§ **WORK ITEM**: Each entry below should be given again exactly; the pictures stay out.
....................
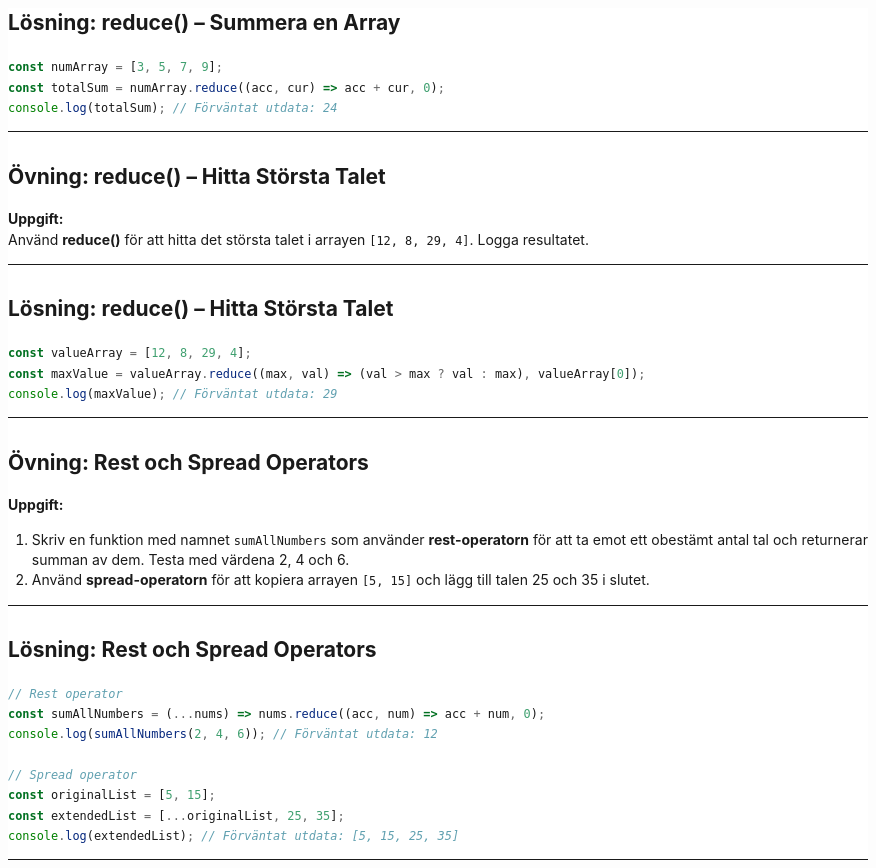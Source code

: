 
## Lösning: reduce() – Summera en Array

```javascript
const numArray = [3, 5, 7, 9];
const totalSum = numArray.reduce((acc, cur) => acc + cur, 0);
console.log(totalSum); // Förväntat utdata: 24
```

---

## Övning: reduce() – Hitta Största Talet

**Uppgift:**  
Använd **reduce()** för att hitta det största talet i arrayen `[12, 8, 29, 4]`. Logga resultatet.

---

## Lösning: reduce() – Hitta Största Talet

```javascript
const valueArray = [12, 8, 29, 4];
const maxValue = valueArray.reduce((max, val) => (val > max ? val : max), valueArray[0]);
console.log(maxValue); // Förväntat utdata: 29
```

---

## Övning: Rest och Spread Operators

**Uppgift:**  
1. Skriv en funktion med namnet `sumAllNumbers` som använder **rest-operatorn** för att ta emot ett obestämt antal tal och returnerar summan av dem. Testa med värdena 2, 4 och 6.  
2. Använd **spread-operatorn** för att kopiera arrayen `[5, 15]`  och lägg till talen 25 och 35 i slutet.

---

## Lösning: Rest och Spread Operators

```javascript
// Rest operator
const sumAllNumbers = (...nums) => nums.reduce((acc, num) => acc + num, 0);
console.log(sumAllNumbers(2, 4, 6)); // Förväntat utdata: 12

// Spread operator
const originalList = [5, 15];
const extendedList = [...originalList, 25, 35];
console.log(extendedList); // Förväntat utdata: [5, 15, 25, 35]
```

---
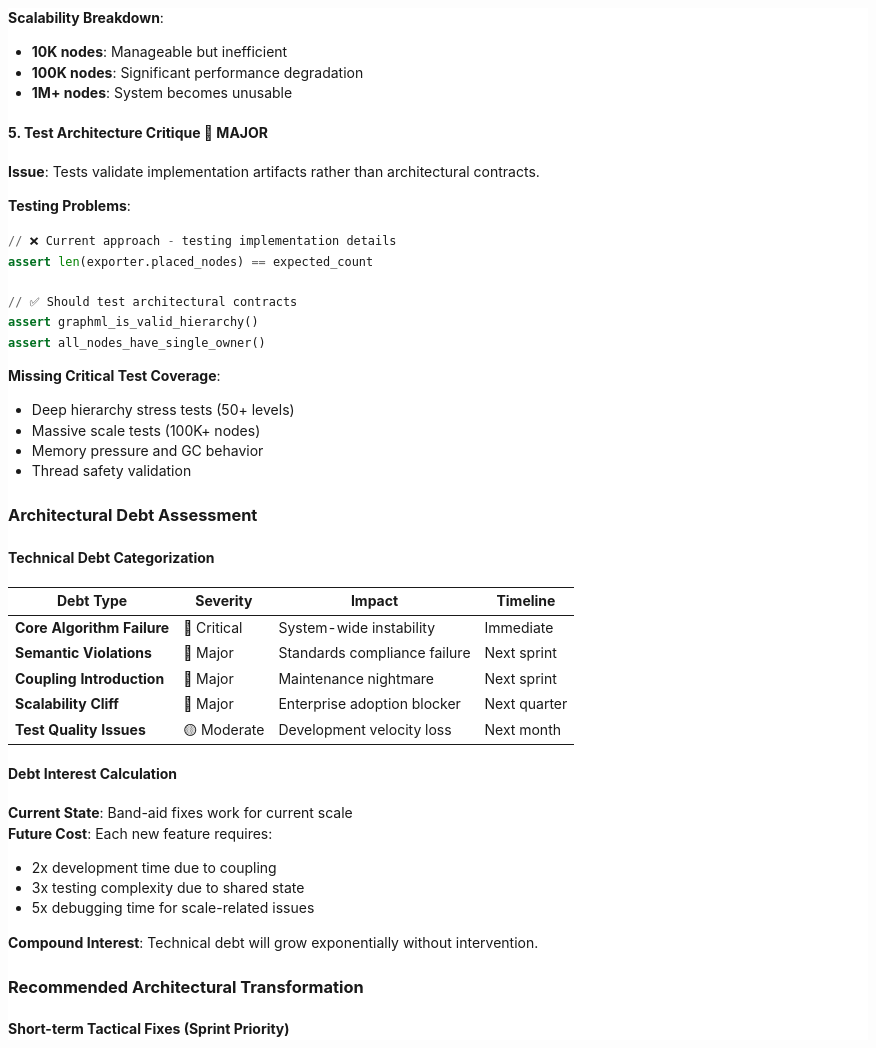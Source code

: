 **Scalability Breakdown**:
- **10K nodes**: Manageable but inefficient
- **100K nodes**: Significant performance degradation  
- **1M+ nodes**: System becomes unusable

#### 5. **Test Architecture Critique** 🔴 **MAJOR**

**Issue**: Tests validate implementation artifacts rather than architectural contracts.

**Testing Problems**:
```python
// ❌ Current approach - testing implementation details
assert len(exporter.placed_nodes) == expected_count

// ✅ Should test architectural contracts  
assert graphml_is_valid_hierarchy()
assert all_nodes_have_single_owner()
```

**Missing Critical Test Coverage**:
- Deep hierarchy stress tests (50+ levels)
- Massive scale tests (100K+ nodes)
- Memory pressure and GC behavior
- Thread safety validation

### Architectural Debt Assessment

#### Technical Debt Categorization

| Debt Type | Severity | Impact | Timeline |
|-----------|----------|---------|----------|
| **Core Algorithm Failure** | 🚨 Critical | System-wide instability | Immediate |
| **Semantic Violations** | 🔴 Major | Standards compliance failure | Next sprint |
| **Coupling Introduction** | 🔴 Major | Maintenance nightmare | Next sprint |
| **Scalability Cliff** | 🔴 Major | Enterprise adoption blocker | Next quarter |
| **Test Quality Issues** | 🟡 Moderate | Development velocity loss | Next month |

#### Debt Interest Calculation

**Current State**: Band-aid fixes work for current scale  
**Future Cost**: Each new feature requires:
- 2x development time due to coupling
- 3x testing complexity due to shared state
- 5x debugging time for scale-related issues

**Compound Interest**: Technical debt will grow exponentially without intervention.

### Recommended Architectural Transformation

#### Short-term Tactical Fixes (Sprint Priority)
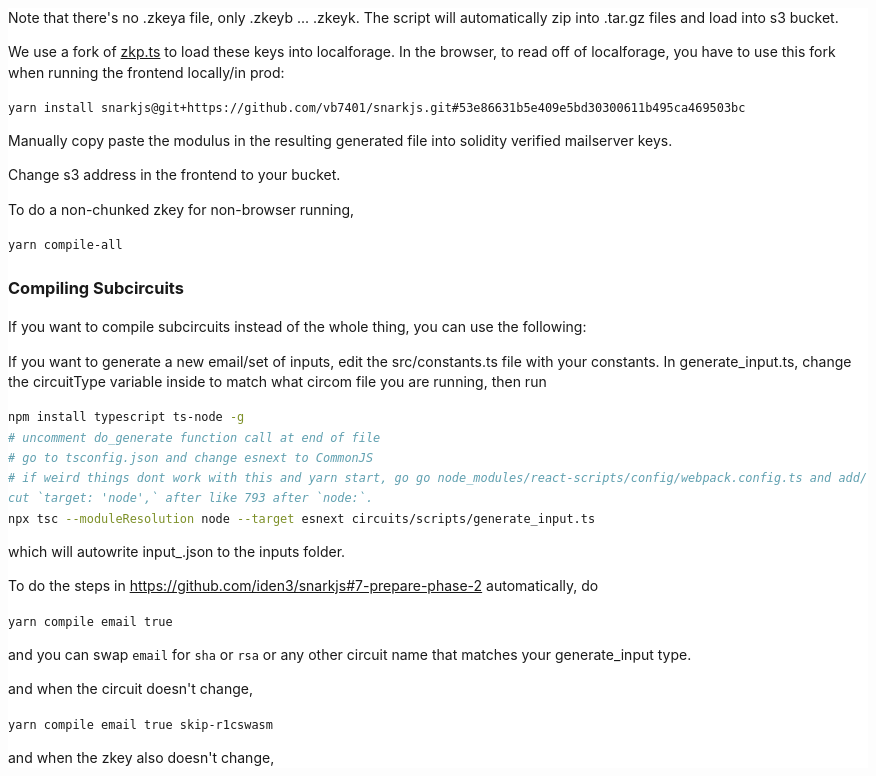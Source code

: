 Note that there's no .zkeya file, only .zkeyb ... .zkeyk. The script will automatically zip into .tar.gz files and load into s3 bucket.

We use a fork of [zkp.ts](https://github.com/personaelabs/heyanon/blob/main/lib/zkp.ts) to load these keys into localforage. In the browser, to read off of localforage, you have to use this fork when running the frontend locally/in prod:

```
yarn install snarkjs@git+https://github.com/vb7401/snarkjs.git#53e86631b5e409e5bd30300611b495ca469503bc
```

Manually copy paste the modulus in the resulting generated file into solidity verified mailserver keys.

Change s3 address in the frontend to your bucket.

To do a non-chunked zkey for non-browser running,

```
yarn compile-all
```

### Compiling Subcircuits

If you want to compile subcircuits instead of the whole thing, you can use the following:

If you want to generate a new email/set of inputs, edit the src/constants.ts file with your constants.
In generate_input.ts, change the circuitType variable inside to match what circom file you are running, then run

```bash
npm install typescript ts-node -g
# uncomment do_generate function call at end of file
# go to tsconfig.json and change esnext to CommonJS
# if weird things dont work with this and yarn start, go go node_modules/react-scripts/config/webpack.config.ts and add/cut `target: 'node',` after like 793 after `node:`.
npx tsc --moduleResolution node --target esnext circuits/scripts/generate_input.ts
```

which will autowrite input\_<circuitName>.json to the inputs folder.

To do the steps in https://github.com/iden3/snarkjs#7-prepare-phase-2 automatically, do

```
yarn compile email true
```

and you can swap `email` for `sha` or `rsa` or any other circuit name that matches your generate_input type.

and when the circuit doesn't change,

```
yarn compile email true skip-r1cswasm
```

and when the zkey also doesn't change,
....................
§ **ANSWER TO THIS TASK**:
Source code

: 
## Lösning: reduce() – Summera en Array

```javascript
const numArray = [3, 5, 7, 9];
const totalSum = numArray.reduce((acc, cur) => acc + cur, 0);
console.log(totalSum); // Förväntat utdata: 24
```

---

## Övning: reduce() – Hitta Största Talet

**Uppgift:**  
Använd **reduce()** för att hitta det största talet i arrayen `[12, 8, 29, 4]`. Logga resultatet.

---

## Lösning: reduce() – Hitta Största Talet

```javascript
const valueArray = [12, 8, 29, 4];
const maxValue = valueArray.reduce((max, val) => (val > max ? val : max), valueArray[0]);
console.log(maxValue); // Förväntat utdata: 29
```

---

## Övning: Rest och Spread Operators

**Uppgift:**  
1. Skriv en funktion med namnet `sumAllNumbers` som använder **rest-operatorn** för att ta emot ett obestämt antal tal och returnerar summan av dem. Testa med värdena 2, 4 och 6.  
2. Använd **spread-operatorn** för att kopiera arrayen `[5, 15]`  och lägg till talen 25 och 35 i slutet.

---

## Lösning: Rest och Spread Operators

```javascript
// Rest operator
const sumAllNumbers = (...nums) => nums.reduce((acc, num) => acc + num, 0);
console.log(sumAllNumbers(2, 4, 6)); // Förväntat utdata: 12

// Spread operator
const originalList = [5, 15];
const extendedList = [...originalList, 25, 35];
console.log(extendedList); // Förväntat utdata: [5, 15, 25, 35]
```

---
Source code

: **Scalability Breakdown**:
- **10K nodes**: Manageable but inefficient
- **100K nodes**: Significant performance degradation  
- **1M+ nodes**: System becomes unusable

#### 5. **Test Architecture Critique** 🔴 **MAJOR**

**Issue**: Tests validate implementation artifacts rather than architectural contracts.

**Testing Problems**:
```python
// ❌ Current approach - testing implementation details
assert len(exporter.placed_nodes) == expected_count

// ✅ Should test architectural contracts  
assert graphml_is_valid_hierarchy()
assert all_nodes_have_single_owner()
```

**Missing Critical Test Coverage**:
- Deep hierarchy stress tests (50+ levels)
- Massive scale tests (100K+ nodes)
- Memory pressure and GC behavior
- Thread safety validation

### Architectural Debt Assessment

#### Technical Debt Categorization

| Debt Type | Severity | Impact | Timeline |
|-----------|----------|---------|----------|
| **Core Algorithm Failure** | 🚨 Critical | System-wide instability | Immediate |
| **Semantic Violations** | 🔴 Major | Standards compliance failure | Next sprint |
| **Coupling Introduction** | 🔴 Major | Maintenance nightmare | Next sprint |
| **Scalability Cliff** | 🔴 Major | Enterprise adoption blocker | Next quarter |
| **Test Quality Issues** | 🟡 Moderate | Development velocity loss | Next month |

#### Debt Interest Calculation

**Current State**: Band-aid fixes work for current scale  
**Future Cost**: Each new feature requires:
- 2x development time due to coupling
- 3x testing complexity due to shared state
- 5x debugging time for scale-related issues

**Compound Interest**: Technical debt will grow exponentially without intervention.

### Recommended Architectural Transformation

#### Short-term Tactical Fixes (Sprint Priority)
Source code

: Note that there's no .zkeya file, only .zkeyb ... .zkeyk. The script will automatically zip into .tar.gz files and load into s3 bucket.

We use a fork of [zkp.ts](https://github.com/personaelabs/heyanon/blob/main/lib/zkp.ts) to load these keys into localforage. In the browser, to read off of localforage, you have to use this fork when running the frontend locally/in prod:

```
yarn install snarkjs@git+https://github.com/vb7401/snarkjs.git#53e86631b5e409e5bd30300611b495ca469503bc
```

Manually copy paste the modulus in the resulting generated file into solidity verified mailserver keys.

Change s3 address in the frontend to your bucket.

To do a non-chunked zkey for non-browser running,

```
yarn compile-all
```

### Compiling Subcircuits

If you want to compile subcircuits instead of the whole thing, you can use the following:

If you want to generate a new email/set of inputs, edit the src/constants.ts file with your constants.
In generate_input.ts, change the circuitType variable inside to match what circom file you are running, then run

```bash
npm install typescript ts-node -g
# uncomment do_generate function call at end of file
# go to tsconfig.json and change esnext to CommonJS
# if weird things dont work with this and yarn start, go go node_modules/react-scripts/config/webpack.config.ts and add/cut `target: 'node',` after like 793 after `node:`.
npx tsc --moduleResolution node --target esnext circuits/scripts/generate_input.ts
```

which will autowrite input\_<circuitName>.json to the inputs folder.

To do the steps in https://github.com/iden3/snarkjs#7-prepare-phase-2 automatically, do

```
yarn compile email true
```

and you can swap `email` for `sha` or `rsa` or any other circuit name that matches your generate_input type.

and when the circuit doesn't change,

```
yarn compile email true skip-r1cswasm
```

and when the zkey also doesn't change,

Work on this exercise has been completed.